* Material supplied
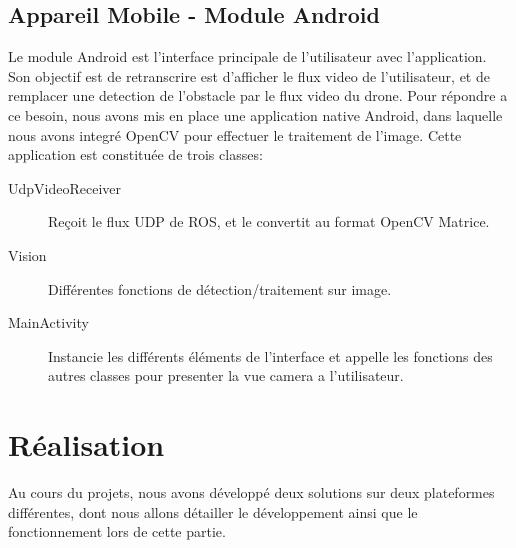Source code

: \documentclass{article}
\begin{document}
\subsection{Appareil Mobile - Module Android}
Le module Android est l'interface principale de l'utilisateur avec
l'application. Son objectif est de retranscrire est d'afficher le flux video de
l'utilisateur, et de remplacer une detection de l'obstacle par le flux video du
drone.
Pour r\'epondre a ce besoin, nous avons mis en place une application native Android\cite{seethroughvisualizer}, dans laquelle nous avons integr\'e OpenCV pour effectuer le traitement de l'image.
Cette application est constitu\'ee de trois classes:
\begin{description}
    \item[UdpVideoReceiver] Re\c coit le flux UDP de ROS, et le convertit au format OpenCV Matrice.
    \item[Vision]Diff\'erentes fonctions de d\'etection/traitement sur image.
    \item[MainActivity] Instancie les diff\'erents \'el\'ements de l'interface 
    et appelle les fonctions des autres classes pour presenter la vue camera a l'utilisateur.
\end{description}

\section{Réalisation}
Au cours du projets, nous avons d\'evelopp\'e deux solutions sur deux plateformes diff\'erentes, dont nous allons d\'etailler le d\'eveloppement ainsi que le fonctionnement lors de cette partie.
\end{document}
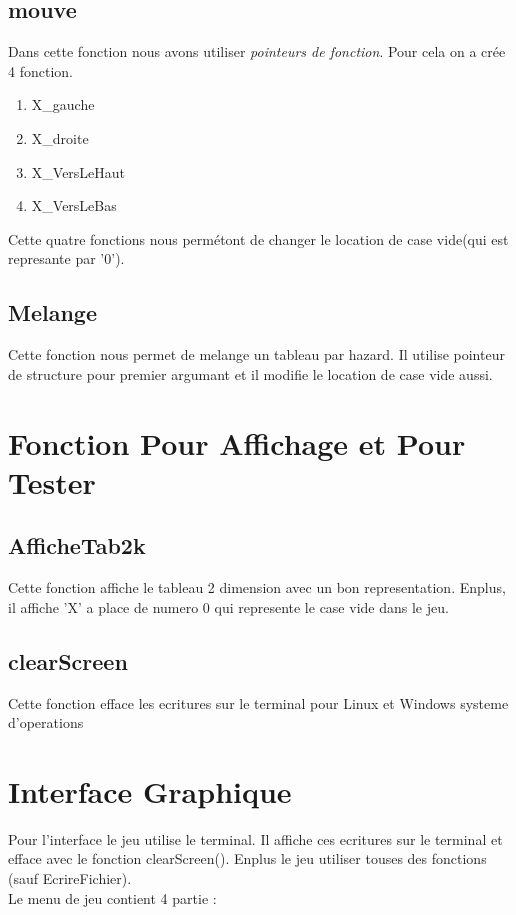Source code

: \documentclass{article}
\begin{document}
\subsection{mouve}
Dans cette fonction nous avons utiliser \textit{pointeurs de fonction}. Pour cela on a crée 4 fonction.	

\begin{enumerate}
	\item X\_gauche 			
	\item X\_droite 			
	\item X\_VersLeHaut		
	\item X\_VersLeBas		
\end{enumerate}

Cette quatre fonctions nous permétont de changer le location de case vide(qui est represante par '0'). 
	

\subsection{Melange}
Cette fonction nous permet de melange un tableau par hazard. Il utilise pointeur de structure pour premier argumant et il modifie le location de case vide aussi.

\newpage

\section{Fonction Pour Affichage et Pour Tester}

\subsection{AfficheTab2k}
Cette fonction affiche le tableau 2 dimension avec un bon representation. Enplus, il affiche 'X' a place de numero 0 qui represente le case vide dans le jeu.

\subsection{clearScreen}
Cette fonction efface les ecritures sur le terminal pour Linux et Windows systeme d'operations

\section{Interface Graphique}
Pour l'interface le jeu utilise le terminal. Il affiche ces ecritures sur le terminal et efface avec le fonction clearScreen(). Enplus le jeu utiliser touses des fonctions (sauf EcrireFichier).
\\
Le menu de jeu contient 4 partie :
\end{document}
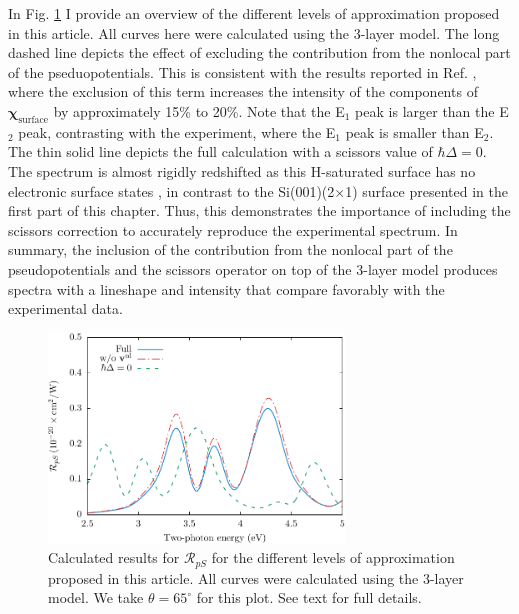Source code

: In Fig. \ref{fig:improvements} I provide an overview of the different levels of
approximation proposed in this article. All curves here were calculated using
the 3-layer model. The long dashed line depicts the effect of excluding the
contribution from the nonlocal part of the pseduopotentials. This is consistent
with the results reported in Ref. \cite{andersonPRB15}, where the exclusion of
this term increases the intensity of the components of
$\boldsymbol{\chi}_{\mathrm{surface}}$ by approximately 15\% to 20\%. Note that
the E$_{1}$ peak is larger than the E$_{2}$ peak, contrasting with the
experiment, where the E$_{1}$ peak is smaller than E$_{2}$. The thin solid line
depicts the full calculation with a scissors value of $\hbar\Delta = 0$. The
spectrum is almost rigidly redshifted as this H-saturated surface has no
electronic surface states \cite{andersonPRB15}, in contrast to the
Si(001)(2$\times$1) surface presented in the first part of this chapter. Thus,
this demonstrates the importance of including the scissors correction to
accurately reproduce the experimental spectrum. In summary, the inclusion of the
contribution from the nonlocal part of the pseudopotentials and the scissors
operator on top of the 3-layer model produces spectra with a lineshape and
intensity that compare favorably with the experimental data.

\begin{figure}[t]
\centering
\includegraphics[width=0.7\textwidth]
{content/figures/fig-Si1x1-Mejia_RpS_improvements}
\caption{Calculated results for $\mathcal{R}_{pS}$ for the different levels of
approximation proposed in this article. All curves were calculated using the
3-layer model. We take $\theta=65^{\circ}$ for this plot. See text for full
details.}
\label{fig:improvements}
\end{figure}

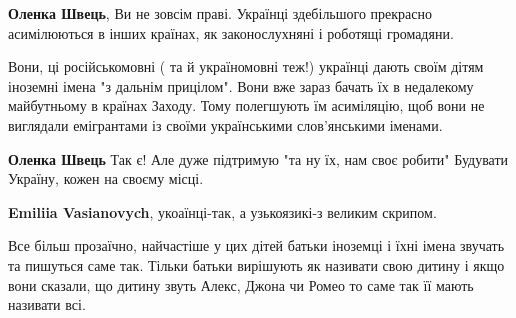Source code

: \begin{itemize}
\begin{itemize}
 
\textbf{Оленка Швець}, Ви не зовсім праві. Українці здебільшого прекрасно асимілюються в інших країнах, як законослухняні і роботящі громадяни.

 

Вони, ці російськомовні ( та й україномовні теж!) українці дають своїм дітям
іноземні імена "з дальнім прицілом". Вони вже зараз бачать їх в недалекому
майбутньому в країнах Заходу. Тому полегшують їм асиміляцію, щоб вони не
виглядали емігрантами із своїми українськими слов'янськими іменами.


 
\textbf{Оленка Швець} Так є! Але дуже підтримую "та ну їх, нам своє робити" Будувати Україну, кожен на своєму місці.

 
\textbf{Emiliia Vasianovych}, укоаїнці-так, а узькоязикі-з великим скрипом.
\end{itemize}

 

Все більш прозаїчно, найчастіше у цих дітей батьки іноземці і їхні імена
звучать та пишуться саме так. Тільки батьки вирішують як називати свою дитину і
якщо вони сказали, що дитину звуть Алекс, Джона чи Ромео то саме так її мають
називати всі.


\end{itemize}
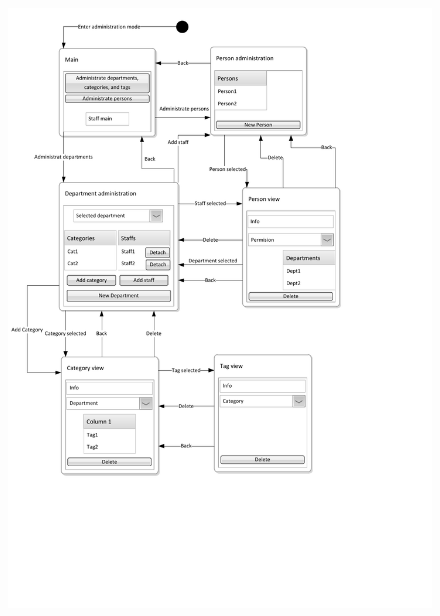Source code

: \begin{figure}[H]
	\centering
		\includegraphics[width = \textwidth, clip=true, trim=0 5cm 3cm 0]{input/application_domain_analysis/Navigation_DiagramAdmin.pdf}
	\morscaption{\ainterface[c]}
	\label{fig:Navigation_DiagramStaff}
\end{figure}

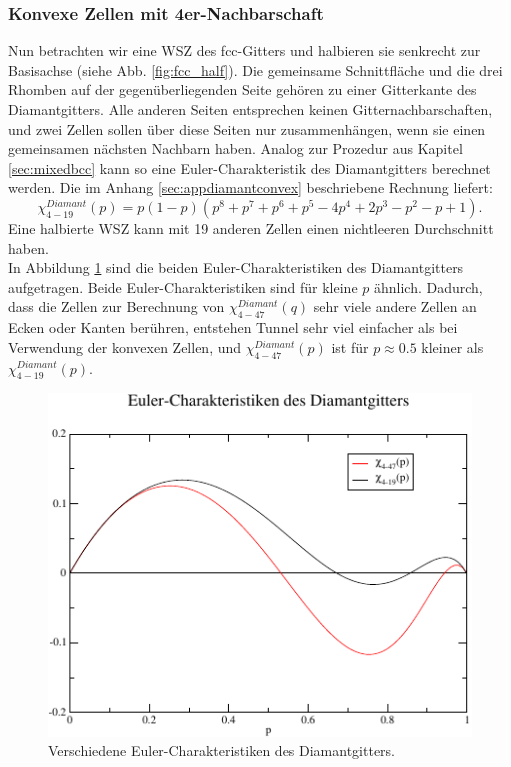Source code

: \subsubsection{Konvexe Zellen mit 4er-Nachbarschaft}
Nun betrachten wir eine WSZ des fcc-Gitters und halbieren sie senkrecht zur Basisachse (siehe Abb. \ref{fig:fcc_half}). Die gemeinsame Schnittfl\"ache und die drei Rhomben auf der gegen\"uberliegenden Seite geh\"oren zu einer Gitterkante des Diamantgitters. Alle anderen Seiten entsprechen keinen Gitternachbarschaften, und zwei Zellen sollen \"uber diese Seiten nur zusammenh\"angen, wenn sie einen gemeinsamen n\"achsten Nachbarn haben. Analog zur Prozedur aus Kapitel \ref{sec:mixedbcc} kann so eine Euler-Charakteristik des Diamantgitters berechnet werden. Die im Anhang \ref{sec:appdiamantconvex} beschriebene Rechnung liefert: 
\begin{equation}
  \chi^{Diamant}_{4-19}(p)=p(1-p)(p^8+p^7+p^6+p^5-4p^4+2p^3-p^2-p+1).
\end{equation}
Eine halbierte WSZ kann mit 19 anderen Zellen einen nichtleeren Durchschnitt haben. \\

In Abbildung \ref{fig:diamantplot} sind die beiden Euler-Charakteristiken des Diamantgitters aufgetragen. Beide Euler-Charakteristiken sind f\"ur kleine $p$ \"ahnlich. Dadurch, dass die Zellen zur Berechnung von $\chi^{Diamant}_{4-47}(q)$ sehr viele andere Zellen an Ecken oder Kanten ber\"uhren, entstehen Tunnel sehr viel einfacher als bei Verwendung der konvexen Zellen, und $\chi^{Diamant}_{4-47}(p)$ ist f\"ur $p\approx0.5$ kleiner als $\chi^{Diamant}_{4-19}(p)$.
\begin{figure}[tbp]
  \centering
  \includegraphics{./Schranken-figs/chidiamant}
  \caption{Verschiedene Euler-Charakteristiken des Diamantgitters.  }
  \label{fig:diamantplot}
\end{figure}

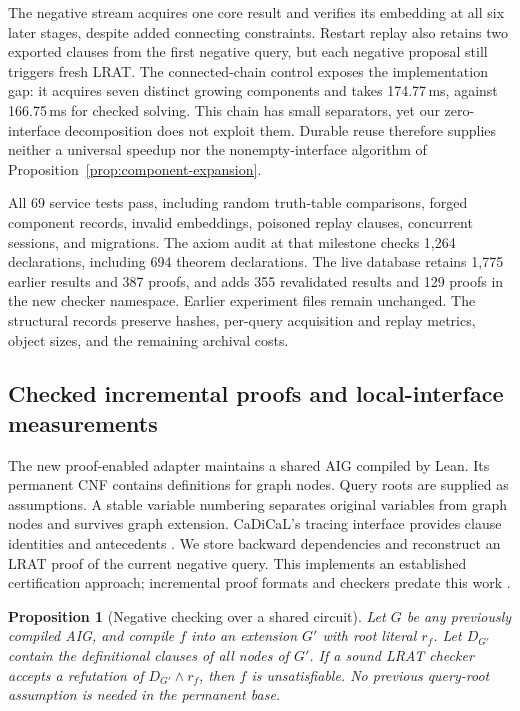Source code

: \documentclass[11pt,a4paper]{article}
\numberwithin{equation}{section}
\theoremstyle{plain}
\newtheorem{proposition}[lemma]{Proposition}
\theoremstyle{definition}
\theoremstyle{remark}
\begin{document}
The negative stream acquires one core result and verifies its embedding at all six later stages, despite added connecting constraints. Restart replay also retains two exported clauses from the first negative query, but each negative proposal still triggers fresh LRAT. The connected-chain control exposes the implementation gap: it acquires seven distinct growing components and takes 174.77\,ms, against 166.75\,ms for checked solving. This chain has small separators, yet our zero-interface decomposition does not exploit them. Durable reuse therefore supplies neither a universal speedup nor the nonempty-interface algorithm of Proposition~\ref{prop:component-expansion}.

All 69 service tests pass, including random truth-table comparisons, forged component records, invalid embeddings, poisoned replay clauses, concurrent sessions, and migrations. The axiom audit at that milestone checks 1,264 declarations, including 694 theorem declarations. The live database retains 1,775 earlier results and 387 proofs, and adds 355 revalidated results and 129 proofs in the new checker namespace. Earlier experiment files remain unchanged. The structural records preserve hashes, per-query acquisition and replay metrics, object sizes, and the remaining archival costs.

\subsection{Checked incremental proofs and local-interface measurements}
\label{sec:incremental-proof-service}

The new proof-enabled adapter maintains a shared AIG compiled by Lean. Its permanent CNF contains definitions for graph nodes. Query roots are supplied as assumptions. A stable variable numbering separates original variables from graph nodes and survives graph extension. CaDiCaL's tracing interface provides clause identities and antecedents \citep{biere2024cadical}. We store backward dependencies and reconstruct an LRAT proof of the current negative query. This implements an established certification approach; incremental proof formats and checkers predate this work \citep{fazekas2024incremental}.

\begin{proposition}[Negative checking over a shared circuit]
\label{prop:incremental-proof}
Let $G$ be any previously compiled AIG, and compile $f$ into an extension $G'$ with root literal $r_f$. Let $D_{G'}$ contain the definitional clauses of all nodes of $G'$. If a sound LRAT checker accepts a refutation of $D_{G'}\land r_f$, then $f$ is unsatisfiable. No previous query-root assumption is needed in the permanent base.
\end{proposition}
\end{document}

* Directions
Output exactly the lines above, from the line with "Cette fonction affiche" to the line with "with the results", both included; skip the pictures.

* Written response
Cette fonction affiche le tableau 2 dimension avec un bon representation. Enplus, il affiche 'X' a place de numero 0 qui represente le case vide dans le jeu.

\subsection{clearScreen}
Cette fonction efface les ecritures sur le terminal pour Linux et Windows systeme d'operations

\section{Interface Graphique}
Pour l'interface le jeu utilise le terminal. Il affiche ces ecritures sur le terminal et efface avec le fonction clearScreen(). Enplus le jeu utiliser touses des fonctions (sauf EcrireFichier).
\\
Le menu de jeu contient 4 partie :
\end{document}
Source code

: In Fig. \ref{fig:improvements} I provide an overview of the different levels of
approximation proposed in this article. All curves here were calculated using
the 3-layer model. The long dashed line depicts the effect of excluding the
contribution from the nonlocal part of the pseduopotentials. This is consistent
with the results reported in Ref. \cite{andersonPRB15}, where the exclusion of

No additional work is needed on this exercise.